| Task to carry out |
Go through the entries below and count the lines where "enumerate" occurs. Give nothing but that number.

| Data for this task |
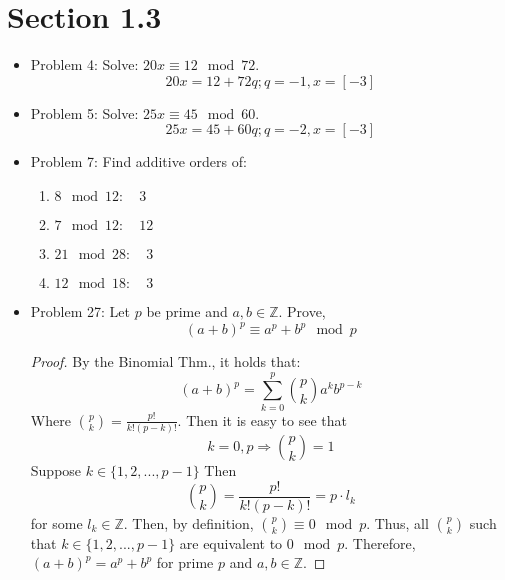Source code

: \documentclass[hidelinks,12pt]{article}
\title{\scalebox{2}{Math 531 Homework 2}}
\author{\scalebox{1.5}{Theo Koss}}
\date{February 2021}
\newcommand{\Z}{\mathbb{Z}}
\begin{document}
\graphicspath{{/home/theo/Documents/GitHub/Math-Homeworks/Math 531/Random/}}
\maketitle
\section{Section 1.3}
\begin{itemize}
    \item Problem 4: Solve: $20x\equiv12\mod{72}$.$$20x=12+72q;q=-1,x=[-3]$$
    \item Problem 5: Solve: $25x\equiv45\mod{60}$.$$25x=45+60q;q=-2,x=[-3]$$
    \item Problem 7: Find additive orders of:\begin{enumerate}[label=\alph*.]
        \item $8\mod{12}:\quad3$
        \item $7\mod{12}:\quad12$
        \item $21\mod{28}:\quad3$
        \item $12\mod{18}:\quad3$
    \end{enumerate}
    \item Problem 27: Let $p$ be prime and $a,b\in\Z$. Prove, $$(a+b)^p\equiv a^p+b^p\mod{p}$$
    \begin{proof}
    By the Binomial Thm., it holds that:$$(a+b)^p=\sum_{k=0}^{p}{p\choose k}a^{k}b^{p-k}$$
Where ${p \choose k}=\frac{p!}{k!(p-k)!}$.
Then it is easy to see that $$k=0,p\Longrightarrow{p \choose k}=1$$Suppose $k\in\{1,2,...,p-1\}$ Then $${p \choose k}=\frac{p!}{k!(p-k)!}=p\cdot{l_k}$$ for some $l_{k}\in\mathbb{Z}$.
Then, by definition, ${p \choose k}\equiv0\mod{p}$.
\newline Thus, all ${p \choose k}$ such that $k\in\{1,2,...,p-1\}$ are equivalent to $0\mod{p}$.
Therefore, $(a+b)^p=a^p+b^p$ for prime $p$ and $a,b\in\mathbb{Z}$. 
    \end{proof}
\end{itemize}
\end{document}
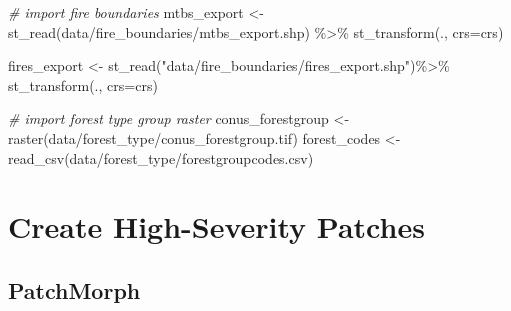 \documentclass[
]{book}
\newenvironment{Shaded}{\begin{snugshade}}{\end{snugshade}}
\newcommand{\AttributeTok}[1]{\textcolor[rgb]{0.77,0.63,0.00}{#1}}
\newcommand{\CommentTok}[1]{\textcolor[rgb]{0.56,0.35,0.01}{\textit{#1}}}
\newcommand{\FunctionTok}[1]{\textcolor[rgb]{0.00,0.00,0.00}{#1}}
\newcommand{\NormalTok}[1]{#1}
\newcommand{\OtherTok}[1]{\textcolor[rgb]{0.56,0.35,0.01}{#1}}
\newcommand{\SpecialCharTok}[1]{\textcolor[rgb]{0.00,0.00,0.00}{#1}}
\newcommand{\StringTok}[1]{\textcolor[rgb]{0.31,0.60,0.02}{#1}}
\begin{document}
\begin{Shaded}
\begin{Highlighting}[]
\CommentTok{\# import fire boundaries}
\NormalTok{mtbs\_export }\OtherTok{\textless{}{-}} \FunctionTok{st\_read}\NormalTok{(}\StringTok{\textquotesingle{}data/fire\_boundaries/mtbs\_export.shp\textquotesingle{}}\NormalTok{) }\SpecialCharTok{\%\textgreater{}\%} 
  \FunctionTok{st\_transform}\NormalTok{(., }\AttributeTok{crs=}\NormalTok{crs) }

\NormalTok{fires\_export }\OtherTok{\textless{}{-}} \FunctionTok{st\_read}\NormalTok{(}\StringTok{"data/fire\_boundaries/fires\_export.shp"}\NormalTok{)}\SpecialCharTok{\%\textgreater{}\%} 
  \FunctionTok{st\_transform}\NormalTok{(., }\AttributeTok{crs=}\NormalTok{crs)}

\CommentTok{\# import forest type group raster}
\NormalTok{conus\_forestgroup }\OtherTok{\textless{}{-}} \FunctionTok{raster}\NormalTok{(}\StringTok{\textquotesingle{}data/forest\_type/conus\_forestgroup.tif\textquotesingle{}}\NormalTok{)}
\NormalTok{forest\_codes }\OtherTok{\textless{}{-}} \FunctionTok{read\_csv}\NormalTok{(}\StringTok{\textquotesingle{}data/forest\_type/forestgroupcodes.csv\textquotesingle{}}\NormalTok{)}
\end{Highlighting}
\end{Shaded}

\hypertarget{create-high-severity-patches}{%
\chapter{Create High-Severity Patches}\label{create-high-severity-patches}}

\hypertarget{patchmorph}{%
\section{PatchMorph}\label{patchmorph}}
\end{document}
==
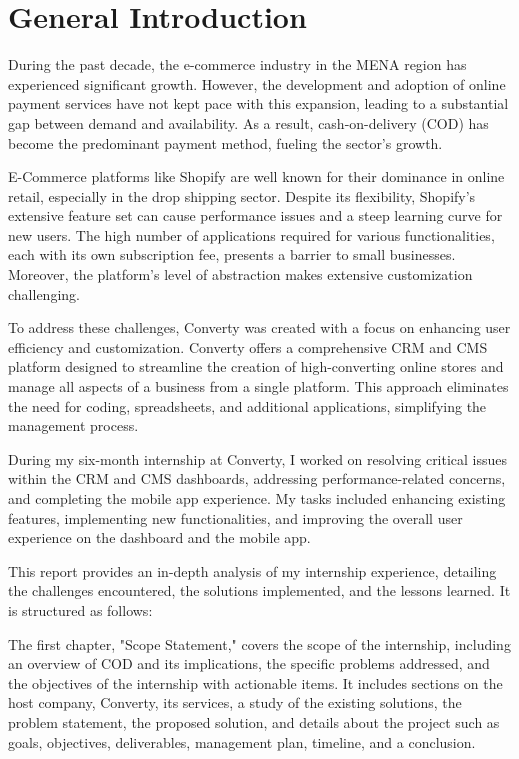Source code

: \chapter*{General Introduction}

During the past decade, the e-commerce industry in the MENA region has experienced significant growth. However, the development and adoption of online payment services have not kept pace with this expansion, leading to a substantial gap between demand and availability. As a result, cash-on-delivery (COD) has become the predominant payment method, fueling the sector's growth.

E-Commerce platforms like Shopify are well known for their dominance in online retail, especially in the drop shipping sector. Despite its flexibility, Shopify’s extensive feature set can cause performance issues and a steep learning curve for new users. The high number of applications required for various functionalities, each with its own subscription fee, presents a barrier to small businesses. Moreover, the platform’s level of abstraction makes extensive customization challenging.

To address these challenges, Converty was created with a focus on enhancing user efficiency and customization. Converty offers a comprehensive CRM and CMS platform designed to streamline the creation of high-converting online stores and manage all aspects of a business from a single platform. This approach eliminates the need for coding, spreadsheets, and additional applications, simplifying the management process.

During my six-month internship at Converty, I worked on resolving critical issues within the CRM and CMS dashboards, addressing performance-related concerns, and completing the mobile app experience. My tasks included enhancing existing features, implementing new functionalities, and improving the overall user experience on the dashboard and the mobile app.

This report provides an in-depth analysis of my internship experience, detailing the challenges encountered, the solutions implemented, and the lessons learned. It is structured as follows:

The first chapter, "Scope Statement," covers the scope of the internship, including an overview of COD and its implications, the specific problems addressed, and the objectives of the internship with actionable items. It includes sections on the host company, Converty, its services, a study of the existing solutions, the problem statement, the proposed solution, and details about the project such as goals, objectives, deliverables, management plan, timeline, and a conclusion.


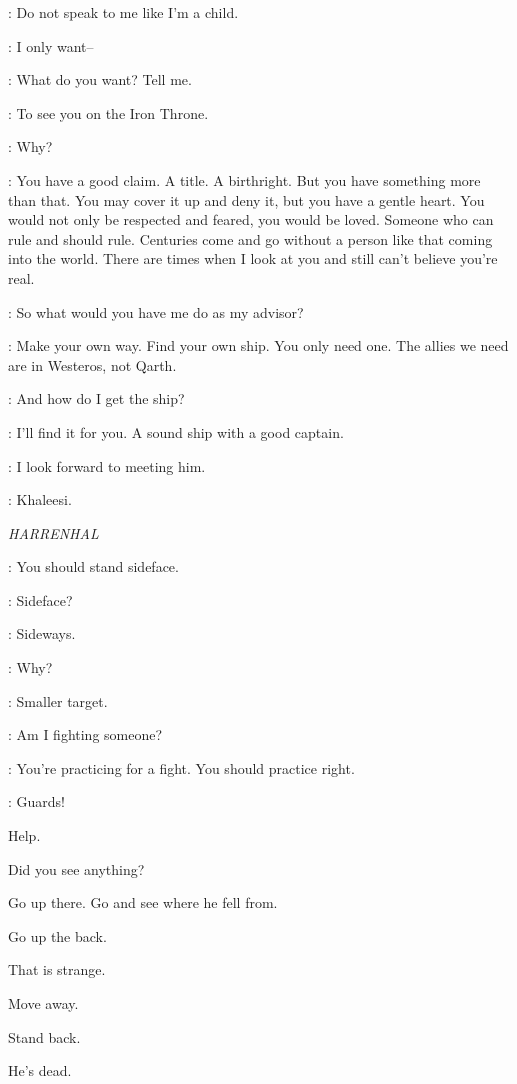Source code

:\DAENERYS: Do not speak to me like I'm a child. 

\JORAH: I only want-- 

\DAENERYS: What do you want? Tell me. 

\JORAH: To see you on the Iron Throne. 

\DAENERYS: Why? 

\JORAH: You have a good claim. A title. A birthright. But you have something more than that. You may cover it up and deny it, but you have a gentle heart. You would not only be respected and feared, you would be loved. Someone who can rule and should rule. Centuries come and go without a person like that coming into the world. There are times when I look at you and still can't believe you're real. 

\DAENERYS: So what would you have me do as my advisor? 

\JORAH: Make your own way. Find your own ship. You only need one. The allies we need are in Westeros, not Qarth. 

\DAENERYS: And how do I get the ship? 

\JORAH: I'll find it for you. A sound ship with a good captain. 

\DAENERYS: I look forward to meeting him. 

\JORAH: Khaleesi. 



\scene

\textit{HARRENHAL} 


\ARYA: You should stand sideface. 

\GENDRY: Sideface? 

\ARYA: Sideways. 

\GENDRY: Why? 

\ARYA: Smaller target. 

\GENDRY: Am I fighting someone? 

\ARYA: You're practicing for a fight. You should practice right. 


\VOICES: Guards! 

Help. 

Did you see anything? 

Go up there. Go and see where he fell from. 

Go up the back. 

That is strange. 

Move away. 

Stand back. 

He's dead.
---
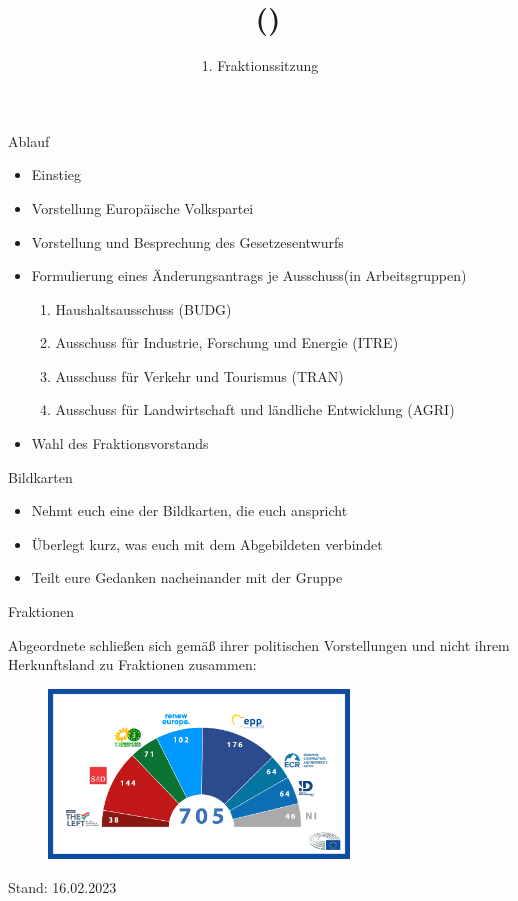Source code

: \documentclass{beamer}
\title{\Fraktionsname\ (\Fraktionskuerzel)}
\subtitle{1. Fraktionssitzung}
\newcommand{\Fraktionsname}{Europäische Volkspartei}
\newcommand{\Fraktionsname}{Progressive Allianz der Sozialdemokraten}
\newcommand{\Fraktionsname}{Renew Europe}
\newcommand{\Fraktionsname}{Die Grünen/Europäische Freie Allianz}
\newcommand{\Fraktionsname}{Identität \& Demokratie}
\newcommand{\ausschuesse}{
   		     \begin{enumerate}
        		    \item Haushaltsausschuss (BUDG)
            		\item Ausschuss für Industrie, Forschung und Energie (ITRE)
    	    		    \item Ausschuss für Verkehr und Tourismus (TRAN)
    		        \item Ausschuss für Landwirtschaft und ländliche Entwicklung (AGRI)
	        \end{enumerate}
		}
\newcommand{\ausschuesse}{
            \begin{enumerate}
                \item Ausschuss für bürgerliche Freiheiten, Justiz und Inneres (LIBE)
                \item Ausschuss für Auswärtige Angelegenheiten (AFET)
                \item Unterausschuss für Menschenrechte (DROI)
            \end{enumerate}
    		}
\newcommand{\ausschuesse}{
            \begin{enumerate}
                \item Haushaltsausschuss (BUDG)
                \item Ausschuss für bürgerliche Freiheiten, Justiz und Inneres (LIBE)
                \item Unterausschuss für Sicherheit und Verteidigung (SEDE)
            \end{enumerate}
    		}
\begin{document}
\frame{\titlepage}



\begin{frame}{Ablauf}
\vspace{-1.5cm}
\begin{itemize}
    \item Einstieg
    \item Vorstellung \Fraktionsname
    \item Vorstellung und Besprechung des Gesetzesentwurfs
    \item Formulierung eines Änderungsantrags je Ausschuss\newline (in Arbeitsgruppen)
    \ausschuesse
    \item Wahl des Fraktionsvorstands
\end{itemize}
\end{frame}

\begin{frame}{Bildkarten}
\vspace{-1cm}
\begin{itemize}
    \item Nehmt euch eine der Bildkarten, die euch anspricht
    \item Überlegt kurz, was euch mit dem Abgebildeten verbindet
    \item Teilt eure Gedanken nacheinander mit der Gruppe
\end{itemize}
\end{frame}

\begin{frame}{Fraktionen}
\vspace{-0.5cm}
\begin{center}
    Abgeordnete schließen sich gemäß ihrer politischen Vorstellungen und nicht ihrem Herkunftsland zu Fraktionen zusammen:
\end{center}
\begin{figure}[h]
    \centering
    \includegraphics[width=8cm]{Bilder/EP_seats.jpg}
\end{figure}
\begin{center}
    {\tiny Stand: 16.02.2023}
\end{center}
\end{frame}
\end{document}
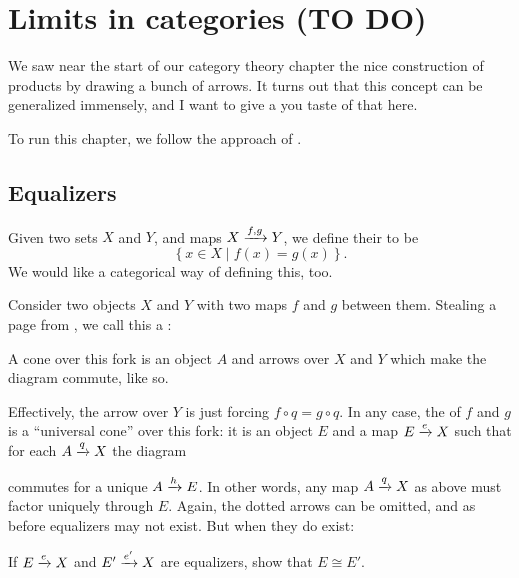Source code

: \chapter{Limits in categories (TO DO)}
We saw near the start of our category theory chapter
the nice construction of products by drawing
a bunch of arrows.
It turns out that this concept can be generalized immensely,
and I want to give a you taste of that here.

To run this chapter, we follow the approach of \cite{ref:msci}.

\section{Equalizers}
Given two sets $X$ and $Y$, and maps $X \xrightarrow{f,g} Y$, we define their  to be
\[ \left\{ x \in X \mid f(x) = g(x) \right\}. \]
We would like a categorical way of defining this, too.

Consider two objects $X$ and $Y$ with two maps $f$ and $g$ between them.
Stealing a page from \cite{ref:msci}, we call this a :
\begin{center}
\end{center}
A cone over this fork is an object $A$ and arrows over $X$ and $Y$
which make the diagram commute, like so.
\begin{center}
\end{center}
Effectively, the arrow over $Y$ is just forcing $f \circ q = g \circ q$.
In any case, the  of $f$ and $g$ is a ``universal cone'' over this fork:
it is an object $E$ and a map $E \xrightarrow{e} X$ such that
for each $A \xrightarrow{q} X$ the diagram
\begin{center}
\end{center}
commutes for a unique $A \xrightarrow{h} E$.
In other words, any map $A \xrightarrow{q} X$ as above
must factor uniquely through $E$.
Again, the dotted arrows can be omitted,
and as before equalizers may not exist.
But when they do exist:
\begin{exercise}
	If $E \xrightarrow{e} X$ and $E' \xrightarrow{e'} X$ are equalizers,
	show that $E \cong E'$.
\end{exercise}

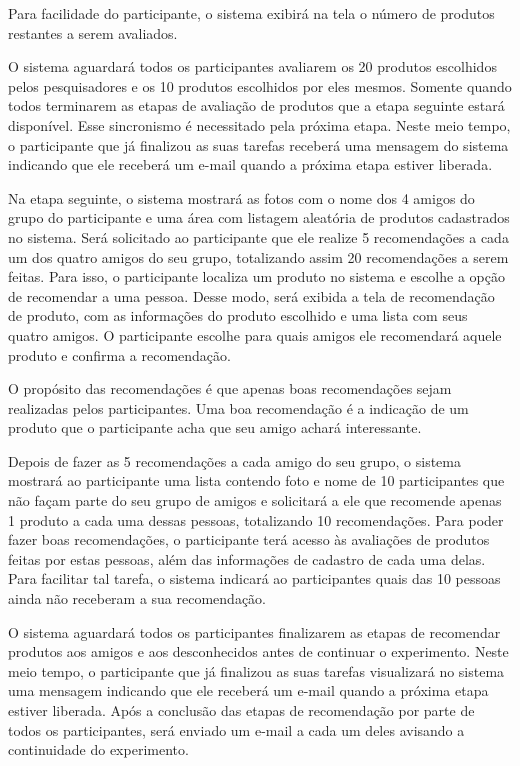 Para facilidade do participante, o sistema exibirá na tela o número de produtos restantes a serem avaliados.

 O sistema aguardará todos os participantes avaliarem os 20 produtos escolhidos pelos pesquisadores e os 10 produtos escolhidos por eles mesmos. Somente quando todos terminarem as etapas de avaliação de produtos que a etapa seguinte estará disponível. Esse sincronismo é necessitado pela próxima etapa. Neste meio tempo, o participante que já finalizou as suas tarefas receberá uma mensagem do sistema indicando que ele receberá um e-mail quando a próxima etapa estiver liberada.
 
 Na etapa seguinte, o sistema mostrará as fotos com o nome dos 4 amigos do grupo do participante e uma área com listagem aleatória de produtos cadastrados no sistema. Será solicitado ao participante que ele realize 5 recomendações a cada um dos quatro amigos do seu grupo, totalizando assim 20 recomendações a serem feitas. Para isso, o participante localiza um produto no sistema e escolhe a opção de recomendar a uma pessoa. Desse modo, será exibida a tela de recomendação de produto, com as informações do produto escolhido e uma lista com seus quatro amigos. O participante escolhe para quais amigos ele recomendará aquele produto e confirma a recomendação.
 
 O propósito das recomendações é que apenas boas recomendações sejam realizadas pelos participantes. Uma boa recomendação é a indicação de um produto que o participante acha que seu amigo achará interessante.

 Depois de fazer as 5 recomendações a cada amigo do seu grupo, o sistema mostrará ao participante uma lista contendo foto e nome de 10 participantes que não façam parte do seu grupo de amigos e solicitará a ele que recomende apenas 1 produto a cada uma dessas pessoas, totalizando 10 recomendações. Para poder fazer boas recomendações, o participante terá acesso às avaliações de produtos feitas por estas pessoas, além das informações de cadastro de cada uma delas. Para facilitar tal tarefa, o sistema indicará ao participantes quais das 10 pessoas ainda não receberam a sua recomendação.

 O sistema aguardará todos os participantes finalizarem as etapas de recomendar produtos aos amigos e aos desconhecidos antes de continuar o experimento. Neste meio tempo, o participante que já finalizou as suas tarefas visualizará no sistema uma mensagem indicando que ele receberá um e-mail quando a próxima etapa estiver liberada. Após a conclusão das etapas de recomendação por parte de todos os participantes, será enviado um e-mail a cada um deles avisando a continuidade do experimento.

| Solution to the exercise |
8